◆ EXERCISE DESCRIPTION
Note each line in the data below that holds "principles", and copy it.

◆ Collection entries
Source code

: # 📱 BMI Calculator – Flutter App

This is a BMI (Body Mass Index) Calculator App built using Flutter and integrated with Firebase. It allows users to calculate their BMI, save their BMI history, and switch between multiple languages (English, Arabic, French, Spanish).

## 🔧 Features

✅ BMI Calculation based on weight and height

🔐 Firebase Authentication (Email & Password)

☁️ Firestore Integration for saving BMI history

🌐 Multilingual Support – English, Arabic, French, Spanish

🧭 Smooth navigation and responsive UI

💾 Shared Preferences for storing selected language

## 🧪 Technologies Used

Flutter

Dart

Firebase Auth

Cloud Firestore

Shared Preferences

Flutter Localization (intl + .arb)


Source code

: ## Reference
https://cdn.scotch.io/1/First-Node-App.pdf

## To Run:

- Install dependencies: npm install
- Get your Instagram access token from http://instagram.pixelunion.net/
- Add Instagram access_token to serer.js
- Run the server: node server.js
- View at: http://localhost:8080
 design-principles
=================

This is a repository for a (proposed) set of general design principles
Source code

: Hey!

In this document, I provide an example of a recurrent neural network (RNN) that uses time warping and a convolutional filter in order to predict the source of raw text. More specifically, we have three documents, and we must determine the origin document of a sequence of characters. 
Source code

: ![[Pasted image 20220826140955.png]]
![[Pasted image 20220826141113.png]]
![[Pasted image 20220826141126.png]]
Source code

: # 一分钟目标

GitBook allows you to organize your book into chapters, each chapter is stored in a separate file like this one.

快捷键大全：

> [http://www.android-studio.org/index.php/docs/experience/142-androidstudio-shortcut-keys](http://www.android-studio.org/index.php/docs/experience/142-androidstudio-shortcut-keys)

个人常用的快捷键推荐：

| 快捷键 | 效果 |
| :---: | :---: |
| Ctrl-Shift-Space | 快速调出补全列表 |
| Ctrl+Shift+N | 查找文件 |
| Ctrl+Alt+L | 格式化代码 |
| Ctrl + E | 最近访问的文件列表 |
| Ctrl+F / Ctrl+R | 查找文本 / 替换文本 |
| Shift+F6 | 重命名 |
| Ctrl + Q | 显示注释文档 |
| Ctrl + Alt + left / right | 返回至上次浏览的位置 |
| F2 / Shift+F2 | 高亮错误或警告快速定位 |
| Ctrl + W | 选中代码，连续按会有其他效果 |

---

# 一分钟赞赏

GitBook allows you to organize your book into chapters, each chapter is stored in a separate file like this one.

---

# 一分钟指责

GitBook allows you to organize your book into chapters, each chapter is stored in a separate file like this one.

◆ RESPONSE AREA
 design-principles
This is a repository for a (proposed) set of general design principles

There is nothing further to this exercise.